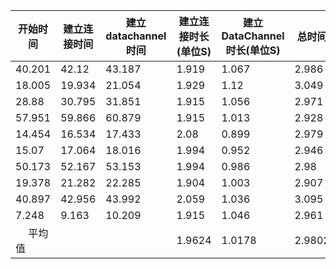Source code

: |开始时间 | 建立连接时间 | 建立datachannel时间|建立连接时长(单位S)|建立DataChannel时长(单位S)|总时间|
| ------- | ------- | --------- | --------- | ------------ | ---------- |
|40.201|42.12|43.187|1.919|1.067|2.986|
|18.005|19.934|21.054|1.929|1.12|3.049|　
|28.88|30.795|31.851|1.915|1.056|2.971|
|57.951|59.866|60.879|1.915|1.013|2.928|　
|14.454|16.534|17.433|2.08|0.899|2.979|　
|15.07|17.064|18.016|1.994|0.952|2.946|
|50.173|52.167|	53.153|1.994|0.986|2.98|
|19.378|21.282|22.285|1.904|1.003|2.907|　
|40.897|42.956|43.992|2.059|1.036|3.095|　
|7.248|9.163|10.209|1.915|1.046|2.961|
|　	平均值|||1.9624|1.0178|2.9802|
────────────────
— Directions —
For every record above, repeat the text exactly and omit any picture.

— Solved problem —
Source code

: |开始时间 | 建立连接时间 | 建立datachannel时间|建立连接时长(单位S)|建立DataChannel时长(单位S)|总时间|
| ------- | ------- | --------- | --------- | ------------ | ---------- |
|40.201|42.12|43.187|1.919|1.067|2.986|
|18.005|19.934|21.054|1.929|1.12|3.049|　
|28.88|30.795|31.851|1.915|1.056|2.971|
|57.951|59.866|60.879|1.915|1.013|2.928|　
|14.454|16.534|17.433|2.08|0.899|2.979|　
|15.07|17.064|18.016|1.994|0.952|2.946|
|50.173|52.167|	53.153|1.994|0.986|2.98|
|19.378|21.282|22.285|1.904|1.003|2.907|　
|40.897|42.956|43.992|2.059|1.036|3.095|　
|7.248|9.163|10.209|1.915|1.046|2.961|
|　	平均值|||1.9624|1.0178|2.9802|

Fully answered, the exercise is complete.